In order to provide a stronger NLP benchmark, we’re introducing a new large-scale data set called Adversarial Natural Language Inference (ANLI). NLI is a core task of NLP and a good proxy for judging how well AI systems understand language. The goal is to determine whether a statement can be inferred (positive entailment) from a given context. For example, the statement “Socrates is a man, and men are mortal” entails “Socrates is mortal,” while “Socrates is immortal” is a contradiction and “Socrates is a philosopher” is neutral.
We took a novel, dynamic approach to building the ANLI data set, in which human annotators purposely fool state-of-the-art models on such NLI tasks, creating valuable, new examples for training stronger models. By repeating this over several rounds, we iteratively push state-of-the-art models to improve on their weaknesses and create increasingly harder test sets. If a model overfits or learns a bias, we can add a new round of examples to challenge the model.

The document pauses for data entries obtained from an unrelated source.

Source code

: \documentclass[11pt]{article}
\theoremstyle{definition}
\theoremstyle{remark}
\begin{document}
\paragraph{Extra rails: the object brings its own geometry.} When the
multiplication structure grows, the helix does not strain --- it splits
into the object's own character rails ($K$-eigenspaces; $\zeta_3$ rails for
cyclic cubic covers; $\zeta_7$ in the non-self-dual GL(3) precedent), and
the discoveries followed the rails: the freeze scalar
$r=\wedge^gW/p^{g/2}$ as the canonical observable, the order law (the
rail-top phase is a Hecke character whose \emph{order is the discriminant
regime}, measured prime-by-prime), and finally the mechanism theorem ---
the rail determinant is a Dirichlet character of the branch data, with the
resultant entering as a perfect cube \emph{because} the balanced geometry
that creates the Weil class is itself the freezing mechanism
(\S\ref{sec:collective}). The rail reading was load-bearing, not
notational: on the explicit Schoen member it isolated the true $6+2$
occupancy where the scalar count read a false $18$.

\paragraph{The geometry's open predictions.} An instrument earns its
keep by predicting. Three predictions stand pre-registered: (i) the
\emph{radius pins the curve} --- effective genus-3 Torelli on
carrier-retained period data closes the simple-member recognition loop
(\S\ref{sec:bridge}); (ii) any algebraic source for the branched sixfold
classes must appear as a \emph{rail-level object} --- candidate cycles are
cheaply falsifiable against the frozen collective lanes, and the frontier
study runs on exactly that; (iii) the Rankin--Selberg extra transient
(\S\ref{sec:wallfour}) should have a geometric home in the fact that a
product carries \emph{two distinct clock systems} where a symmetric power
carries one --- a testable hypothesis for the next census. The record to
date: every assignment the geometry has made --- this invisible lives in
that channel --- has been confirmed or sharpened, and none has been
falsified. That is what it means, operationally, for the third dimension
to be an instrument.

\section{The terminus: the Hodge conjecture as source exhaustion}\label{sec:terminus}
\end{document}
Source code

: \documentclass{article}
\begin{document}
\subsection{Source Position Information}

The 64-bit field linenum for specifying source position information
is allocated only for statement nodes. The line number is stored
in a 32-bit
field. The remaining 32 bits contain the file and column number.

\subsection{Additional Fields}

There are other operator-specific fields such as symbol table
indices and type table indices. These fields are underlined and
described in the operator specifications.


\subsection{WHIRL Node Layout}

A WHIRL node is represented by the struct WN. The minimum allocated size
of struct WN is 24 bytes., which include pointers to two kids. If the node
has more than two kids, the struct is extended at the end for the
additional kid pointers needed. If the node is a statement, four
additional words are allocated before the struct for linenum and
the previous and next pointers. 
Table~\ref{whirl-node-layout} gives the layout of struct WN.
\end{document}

As a result, this dynamic, iterative approach makes this task impossible to saturate and represents a new, robust challenge for the NLP community.
Our novel approach to data collection is called HAMLET (Human-and-Model-in-the-Loop-Entailment Training). We employed human annotators to write statements that purposely try to make state-of-the-art models predict the wrong label for a given context (or premise). We randomly sampled the contexts from publicly available third-party data sets. If they succeeded in fooling the model, we gave them a bigger reward, incentivizing annotators to come up with hard examples that are valuable for training more robust models. For each human-generated example that is misclassified, we also asked the annotator to provide a reason that they believe the model failed, which is then verified by another person.
We repeated the procedure over three rounds, collecting examples against different models that become increasingly stronger as they’re trained on the newly collected data. We show that this process results in annotators creating more difficult examples, which are consequently more valuable for training. The collected examples pose a dynamic challenge for current state-of-the-art systems, which perform poorly on the new data set.
Current static benchmarks are struggling to keep up with progress in NLP. With our new HAMLET approach and ANLI data set, where both models and humans are in the loop interactively, we can push state-of-the-art models toward meaningful improvements in language understanding.
Dynamic adversarial data collection helps us better measure the strength of our models. The harder it is to fool an NLU system, the stronger its ability to truly understand human-level language. Looking forward, we believe that benchmarks should not be static targets. Instead, the research community should move toward a dynamic approach of benchmarking, with current state-of-the-art models in the loop.